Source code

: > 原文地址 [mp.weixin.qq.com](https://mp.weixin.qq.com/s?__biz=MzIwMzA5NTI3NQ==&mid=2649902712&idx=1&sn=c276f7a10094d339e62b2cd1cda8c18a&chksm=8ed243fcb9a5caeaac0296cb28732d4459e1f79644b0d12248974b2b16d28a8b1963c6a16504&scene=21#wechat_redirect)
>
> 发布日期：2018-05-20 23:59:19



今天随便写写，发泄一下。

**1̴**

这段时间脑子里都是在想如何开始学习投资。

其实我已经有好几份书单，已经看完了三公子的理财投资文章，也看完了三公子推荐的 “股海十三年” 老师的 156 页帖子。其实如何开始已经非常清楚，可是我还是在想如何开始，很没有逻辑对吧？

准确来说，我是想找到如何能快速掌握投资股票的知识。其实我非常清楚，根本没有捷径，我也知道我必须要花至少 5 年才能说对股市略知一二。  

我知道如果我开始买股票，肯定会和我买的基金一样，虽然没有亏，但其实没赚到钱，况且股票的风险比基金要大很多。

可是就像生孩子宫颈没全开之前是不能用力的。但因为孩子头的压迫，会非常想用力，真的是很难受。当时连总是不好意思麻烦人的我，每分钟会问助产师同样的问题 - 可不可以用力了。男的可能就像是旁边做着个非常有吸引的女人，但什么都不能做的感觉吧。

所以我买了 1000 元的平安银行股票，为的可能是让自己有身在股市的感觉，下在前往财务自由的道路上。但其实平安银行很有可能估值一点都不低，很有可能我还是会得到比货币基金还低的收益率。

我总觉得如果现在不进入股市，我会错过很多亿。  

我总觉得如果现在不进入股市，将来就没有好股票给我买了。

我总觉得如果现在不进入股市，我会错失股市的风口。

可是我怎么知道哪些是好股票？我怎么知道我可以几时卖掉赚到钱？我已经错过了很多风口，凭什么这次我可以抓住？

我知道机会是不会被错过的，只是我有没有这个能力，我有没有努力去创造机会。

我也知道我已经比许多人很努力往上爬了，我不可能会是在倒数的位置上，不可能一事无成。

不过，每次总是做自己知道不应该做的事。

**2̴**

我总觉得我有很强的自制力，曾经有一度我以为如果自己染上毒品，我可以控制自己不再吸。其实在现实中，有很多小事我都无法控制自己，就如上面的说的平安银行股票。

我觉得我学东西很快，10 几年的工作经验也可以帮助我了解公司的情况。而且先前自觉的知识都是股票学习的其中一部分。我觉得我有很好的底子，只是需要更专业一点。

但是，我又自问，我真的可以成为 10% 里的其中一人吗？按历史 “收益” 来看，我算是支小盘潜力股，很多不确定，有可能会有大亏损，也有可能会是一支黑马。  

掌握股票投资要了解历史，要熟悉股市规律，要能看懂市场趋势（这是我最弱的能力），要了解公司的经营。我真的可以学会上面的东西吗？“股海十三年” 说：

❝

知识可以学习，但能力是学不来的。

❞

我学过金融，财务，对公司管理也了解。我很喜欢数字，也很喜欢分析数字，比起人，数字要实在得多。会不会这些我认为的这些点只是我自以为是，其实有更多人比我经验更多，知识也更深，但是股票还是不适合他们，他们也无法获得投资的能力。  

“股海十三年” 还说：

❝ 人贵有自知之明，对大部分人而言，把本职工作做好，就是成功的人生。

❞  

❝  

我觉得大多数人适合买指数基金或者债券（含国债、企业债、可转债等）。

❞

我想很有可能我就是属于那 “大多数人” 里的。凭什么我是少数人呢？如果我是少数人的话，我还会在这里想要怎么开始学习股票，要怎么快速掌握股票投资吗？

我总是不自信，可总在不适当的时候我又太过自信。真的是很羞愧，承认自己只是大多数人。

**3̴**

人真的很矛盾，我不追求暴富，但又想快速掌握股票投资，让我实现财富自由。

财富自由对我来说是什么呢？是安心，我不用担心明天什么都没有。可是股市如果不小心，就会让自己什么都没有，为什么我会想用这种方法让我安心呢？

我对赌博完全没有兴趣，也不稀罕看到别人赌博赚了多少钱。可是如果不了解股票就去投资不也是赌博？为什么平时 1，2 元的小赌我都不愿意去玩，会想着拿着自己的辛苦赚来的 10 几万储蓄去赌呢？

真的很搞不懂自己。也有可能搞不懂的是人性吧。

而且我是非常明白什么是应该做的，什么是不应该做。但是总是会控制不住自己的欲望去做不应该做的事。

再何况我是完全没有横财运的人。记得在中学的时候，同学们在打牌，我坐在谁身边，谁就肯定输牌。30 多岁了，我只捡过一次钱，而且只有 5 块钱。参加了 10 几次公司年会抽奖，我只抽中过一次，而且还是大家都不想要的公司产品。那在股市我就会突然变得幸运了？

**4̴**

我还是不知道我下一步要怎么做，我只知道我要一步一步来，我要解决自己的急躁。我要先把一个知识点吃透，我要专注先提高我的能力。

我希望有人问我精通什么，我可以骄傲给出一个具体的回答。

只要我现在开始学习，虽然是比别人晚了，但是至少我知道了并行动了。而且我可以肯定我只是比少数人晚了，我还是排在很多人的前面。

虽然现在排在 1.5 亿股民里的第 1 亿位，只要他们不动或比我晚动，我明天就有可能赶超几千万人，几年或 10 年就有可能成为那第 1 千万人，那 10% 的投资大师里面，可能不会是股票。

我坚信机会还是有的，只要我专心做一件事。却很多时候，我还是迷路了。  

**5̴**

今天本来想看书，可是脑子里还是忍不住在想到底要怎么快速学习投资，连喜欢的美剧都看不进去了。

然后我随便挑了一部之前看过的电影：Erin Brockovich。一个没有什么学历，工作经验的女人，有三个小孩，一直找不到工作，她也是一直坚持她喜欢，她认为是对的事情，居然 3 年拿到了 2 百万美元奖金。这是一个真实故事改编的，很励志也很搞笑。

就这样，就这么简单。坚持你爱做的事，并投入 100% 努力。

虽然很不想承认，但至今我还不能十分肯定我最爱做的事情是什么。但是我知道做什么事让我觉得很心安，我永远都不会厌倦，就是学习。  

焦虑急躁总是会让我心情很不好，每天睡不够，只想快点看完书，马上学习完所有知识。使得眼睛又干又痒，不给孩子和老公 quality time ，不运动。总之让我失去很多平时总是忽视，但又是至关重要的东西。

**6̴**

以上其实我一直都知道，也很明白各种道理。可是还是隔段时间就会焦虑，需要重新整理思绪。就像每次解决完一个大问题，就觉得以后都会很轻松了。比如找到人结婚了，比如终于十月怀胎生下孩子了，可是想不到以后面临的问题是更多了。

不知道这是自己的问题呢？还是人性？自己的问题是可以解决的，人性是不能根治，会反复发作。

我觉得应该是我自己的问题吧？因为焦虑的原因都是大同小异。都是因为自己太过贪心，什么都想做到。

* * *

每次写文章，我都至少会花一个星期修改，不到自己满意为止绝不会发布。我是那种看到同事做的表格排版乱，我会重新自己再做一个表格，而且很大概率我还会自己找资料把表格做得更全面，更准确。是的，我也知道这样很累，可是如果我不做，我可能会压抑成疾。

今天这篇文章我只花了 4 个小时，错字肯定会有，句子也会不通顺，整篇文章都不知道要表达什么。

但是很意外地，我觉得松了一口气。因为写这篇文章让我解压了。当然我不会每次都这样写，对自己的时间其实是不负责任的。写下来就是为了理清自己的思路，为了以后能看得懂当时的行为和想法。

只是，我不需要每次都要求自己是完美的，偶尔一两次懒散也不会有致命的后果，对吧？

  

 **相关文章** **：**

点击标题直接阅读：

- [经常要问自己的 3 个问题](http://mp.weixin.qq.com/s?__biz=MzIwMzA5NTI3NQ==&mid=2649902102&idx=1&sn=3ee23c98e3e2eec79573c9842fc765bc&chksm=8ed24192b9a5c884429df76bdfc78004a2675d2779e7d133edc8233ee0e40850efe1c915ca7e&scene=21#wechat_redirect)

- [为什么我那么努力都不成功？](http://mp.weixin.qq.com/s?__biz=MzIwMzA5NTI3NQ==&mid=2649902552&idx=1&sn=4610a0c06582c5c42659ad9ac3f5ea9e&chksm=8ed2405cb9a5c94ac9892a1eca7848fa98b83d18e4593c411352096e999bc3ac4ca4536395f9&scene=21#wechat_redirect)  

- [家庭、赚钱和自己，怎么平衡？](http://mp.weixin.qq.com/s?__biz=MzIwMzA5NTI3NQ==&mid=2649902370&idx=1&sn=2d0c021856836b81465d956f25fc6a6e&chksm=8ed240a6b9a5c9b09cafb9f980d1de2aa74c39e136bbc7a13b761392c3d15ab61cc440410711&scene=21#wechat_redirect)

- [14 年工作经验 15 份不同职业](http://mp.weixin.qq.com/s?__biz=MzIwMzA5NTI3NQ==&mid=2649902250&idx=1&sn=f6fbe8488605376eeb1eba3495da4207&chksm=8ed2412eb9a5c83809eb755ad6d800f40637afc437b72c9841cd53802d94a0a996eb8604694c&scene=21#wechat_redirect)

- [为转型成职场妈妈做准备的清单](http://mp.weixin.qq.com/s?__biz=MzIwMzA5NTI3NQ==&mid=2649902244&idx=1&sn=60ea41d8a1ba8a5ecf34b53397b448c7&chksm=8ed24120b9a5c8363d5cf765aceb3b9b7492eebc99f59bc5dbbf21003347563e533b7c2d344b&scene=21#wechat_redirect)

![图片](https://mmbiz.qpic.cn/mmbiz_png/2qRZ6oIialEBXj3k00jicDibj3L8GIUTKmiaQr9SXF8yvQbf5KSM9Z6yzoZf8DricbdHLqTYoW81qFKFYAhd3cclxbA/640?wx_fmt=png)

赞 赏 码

(YOUR GOAL): Keep to the lines above, from the first one through the line where "我总觉得如果现在不进入股市，我会错失股市的风口。" appears, and copy them exactly.

(WRITTEN REPLY):
Source code

: > 原文地址 [mp.weixin.qq.com](https://mp.weixin.qq.com/s?__biz=MzIwMzA5NTI3NQ==&mid=2649902712&idx=1&sn=c276f7a10094d339e62b2cd1cda8c18a&chksm=8ed243fcb9a5caeaac0296cb28732d4459e1f79644b0d12248974b2b16d28a8b1963c6a16504&scene=21#wechat_redirect)
>
> 发布日期：2018-05-20 23:59:19



今天随便写写，发泄一下。

**1̴**

这段时间脑子里都是在想如何开始学习投资。

其实我已经有好几份书单，已经看完了三公子的理财投资文章，也看完了三公子推荐的 “股海十三年” 老师的 156 页帖子。其实如何开始已经非常清楚，可是我还是在想如何开始，很没有逻辑对吧？

准确来说，我是想找到如何能快速掌握投资股票的知识。其实我非常清楚，根本没有捷径，我也知道我必须要花至少 5 年才能说对股市略知一二。  

我知道如果我开始买股票，肯定会和我买的基金一样，虽然没有亏，但其实没赚到钱，况且股票的风险比基金要大很多。

可是就像生孩子宫颈没全开之前是不能用力的。但因为孩子头的压迫，会非常想用力，真的是很难受。当时连总是不好意思麻烦人的我，每分钟会问助产师同样的问题 - 可不可以用力了。男的可能就像是旁边做着个非常有吸引的女人，但什么都不能做的感觉吧。

所以我买了 1000 元的平安银行股票，为的可能是让自己有身在股市的感觉，下在前往财务自由的道路上。但其实平安银行很有可能估值一点都不低，很有可能我还是会得到比货币基金还低的收益率。

我总觉得如果现在不进入股市，我会错过很多亿。  

我总觉得如果现在不进入股市，将来就没有好股票给我买了。

我总觉得如果现在不进入股市，我会错失股市的风口。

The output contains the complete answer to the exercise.